From WikiMD's Food, Medicine & Wellnesspedia

Ice Milk is a frozen dessert made primarily from milk, sugar, and flavorings. It is similar to ice cream, but contains less milk fat and more milk solids. Ice milk is often considered a healthier alternative to ice cream due to its lower fat content.

History[edit | edit source]

The origins of ice milk can be traced back to the 17th century, when it was first made in Italy. It was initially a luxury item, enjoyed only by the wealthy. However, with the advent of modern refrigeration techniques in the 20th century, ice milk became more widely available and affordable.

Production[edit | edit source]

The production of ice milk involves several steps. First, the milk is pasteurized to kill any harmful bacteria. Next, sugar and flavorings are added to the milk. The mixture is then churned at a low temperature to incorporate air and prevent large ice crystals from forming. This results in a smooth, creamy texture. The final product is then packaged and frozen until it is ready to be served.

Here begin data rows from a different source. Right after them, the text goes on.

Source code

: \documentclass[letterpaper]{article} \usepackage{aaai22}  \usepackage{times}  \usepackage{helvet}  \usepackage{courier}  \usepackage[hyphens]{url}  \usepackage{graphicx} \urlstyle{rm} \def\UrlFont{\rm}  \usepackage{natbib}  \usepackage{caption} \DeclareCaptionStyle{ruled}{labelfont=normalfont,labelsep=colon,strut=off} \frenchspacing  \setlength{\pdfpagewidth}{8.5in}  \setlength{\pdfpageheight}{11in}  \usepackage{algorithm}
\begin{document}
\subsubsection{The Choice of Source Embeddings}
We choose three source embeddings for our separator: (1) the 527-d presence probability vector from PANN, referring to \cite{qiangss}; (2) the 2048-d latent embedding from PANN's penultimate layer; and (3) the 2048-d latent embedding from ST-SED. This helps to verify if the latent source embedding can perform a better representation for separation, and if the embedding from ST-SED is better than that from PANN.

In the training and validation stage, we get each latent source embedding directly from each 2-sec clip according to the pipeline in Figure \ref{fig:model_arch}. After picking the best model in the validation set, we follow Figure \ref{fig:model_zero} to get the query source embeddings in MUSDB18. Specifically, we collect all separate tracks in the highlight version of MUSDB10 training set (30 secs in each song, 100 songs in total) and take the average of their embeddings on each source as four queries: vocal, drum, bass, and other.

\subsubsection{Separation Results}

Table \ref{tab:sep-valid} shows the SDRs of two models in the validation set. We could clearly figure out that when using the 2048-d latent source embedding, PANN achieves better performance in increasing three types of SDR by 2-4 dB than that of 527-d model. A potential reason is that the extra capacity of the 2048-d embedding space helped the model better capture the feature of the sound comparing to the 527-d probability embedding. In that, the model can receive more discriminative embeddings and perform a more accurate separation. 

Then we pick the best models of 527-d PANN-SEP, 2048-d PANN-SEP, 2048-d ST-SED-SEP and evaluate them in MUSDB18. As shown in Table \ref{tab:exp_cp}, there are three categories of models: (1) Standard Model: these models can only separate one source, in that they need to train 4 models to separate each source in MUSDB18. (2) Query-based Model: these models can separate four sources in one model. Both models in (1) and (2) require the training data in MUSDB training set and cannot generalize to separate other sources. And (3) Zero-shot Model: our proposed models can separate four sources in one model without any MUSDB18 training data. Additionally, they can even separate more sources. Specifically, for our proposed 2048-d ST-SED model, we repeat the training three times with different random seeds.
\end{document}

Nutritional Information[edit | edit source]

Ice milk is lower in fat and calories than traditional ice cream. However, it is still a source of sugar and should be consumed in moderation. It is also a good source of calcium and vitamin D, which are essential for bone health.

Varieties[edit | edit source]

There are many varieties of ice milk available, including vanilla, chocolate, and fruit flavors. Some manufacturers also produce lactose-free versions for those with lactose intolerance.